▶ [Stored items from a collection]:
==================================================

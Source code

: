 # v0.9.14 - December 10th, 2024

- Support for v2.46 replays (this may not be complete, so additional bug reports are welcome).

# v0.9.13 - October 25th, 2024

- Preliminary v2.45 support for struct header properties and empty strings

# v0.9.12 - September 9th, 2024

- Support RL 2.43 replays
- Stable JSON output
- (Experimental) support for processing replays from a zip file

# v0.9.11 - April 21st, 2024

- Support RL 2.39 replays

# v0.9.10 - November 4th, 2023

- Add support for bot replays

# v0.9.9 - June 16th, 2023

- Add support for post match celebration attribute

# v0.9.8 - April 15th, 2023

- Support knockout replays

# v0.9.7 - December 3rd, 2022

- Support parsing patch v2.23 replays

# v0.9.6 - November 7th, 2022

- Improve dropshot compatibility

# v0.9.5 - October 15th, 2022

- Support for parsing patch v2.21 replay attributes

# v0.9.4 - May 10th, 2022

==================================================

Please write out all of the records above, character for character.

▶ [ANSWER TO THIS PROBLEM]:
Source code

: # v0.9.14 - December 10th, 2024

- Support for v2.46 replays (this may not be complete, so additional bug reports are welcome).

# v0.9.13 - October 25th, 2024

- Preliminary v2.45 support for struct header properties and empty strings

# v0.9.12 - September 9th, 2024

- Support RL 2.43 replays
- Stable JSON output
- (Experimental) support for processing replays from a zip file

# v0.9.11 - April 21st, 2024

- Support RL 2.39 replays

# v0.9.10 - November 4th, 2023

- Add support for bot replays

# v0.9.9 - June 16th, 2023

- Add support for post match celebration attribute

# v0.9.8 - April 15th, 2023

- Support knockout replays

# v0.9.7 - December 3rd, 2022

- Support parsing patch v2.23 replays

# v0.9.6 - November 7th, 2022

- Improve dropshot compatibility

# v0.9.5 - October 15th, 2022

- Support for parsing patch v2.21 replay attributes

# v0.9.4 - May 10th, 2022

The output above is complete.